/ScrawlD

Primary LanguagePython

ScrawlD: A Dataset of Real World Ethereum Smart Contracts Labelled with Vulnerabilities

Note: please cite our work if you use it

If you use any part of this dataset or entire dataset, please cite our works in your research papers. You can cite our paper using bibtex as follows

@article{yashavant2022scrawld, title={ScrawlD: A Dataset of Real World Ethereum Smart Contracts Labelled with Vulnerabilities}, author={Chavhan Sujeet Yashavant, Saurabh Kumar, and Amey Karkare}, journal={arXiv preprint arXiv:2202.11409}, year={2022} }

Smart Contracts

data/contracts directory contains 6780 Smart Contracts from Ethereum Blockchain. ScrawlD provides a vulnerability report of these Smart Contracts using five tools.
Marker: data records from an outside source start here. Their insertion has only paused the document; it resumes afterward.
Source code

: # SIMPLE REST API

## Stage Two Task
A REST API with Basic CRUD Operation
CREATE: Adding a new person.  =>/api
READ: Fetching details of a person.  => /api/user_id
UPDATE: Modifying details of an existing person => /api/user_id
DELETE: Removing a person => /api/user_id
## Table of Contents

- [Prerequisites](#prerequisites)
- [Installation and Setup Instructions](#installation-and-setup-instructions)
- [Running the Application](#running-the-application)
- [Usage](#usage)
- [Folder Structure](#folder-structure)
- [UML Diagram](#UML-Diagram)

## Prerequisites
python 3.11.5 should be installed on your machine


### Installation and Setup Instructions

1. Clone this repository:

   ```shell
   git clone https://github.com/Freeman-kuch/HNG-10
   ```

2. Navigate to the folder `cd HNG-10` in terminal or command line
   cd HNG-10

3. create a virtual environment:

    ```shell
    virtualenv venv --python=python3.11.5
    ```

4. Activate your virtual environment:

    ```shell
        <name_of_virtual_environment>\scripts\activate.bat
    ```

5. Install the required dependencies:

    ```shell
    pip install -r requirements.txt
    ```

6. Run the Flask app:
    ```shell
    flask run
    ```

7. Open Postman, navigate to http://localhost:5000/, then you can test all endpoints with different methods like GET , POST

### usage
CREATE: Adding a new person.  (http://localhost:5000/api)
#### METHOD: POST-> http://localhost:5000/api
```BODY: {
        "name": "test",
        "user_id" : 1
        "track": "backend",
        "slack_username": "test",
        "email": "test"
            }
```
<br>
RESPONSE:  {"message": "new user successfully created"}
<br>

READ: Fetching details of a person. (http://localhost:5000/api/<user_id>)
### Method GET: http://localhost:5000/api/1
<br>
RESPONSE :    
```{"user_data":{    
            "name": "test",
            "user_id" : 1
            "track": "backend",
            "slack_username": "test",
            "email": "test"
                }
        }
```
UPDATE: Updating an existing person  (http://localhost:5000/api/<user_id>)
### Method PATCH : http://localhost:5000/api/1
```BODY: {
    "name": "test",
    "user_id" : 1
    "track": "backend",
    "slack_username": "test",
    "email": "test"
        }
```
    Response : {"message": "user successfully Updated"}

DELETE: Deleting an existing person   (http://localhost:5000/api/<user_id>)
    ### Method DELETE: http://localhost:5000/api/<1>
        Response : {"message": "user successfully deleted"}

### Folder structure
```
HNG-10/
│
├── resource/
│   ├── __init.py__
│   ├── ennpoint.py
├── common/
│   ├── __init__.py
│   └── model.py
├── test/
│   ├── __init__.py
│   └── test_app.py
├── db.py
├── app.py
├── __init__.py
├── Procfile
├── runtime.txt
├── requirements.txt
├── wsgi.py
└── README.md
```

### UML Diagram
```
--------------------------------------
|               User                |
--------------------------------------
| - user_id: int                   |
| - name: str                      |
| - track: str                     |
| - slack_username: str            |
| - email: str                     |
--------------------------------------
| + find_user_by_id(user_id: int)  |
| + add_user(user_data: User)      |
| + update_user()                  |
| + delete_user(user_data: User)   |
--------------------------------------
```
Interested people can parse the vulnerabilities.json file for each bug type by setting thresholds in the "Vulnerabilities" Section and get labels for the Smart Contracts.

Used Tools

  1. Slither
  2. Mythril
  3. Smartcheck
  4. Oyente
  5. Osiris

Vulnerabilities

data/vulnerabilites.json contains vulnerabilites in each smart contracts as per reported by 5 tools (Slither, Smartcheck, Mythril, Oyente, Osiris)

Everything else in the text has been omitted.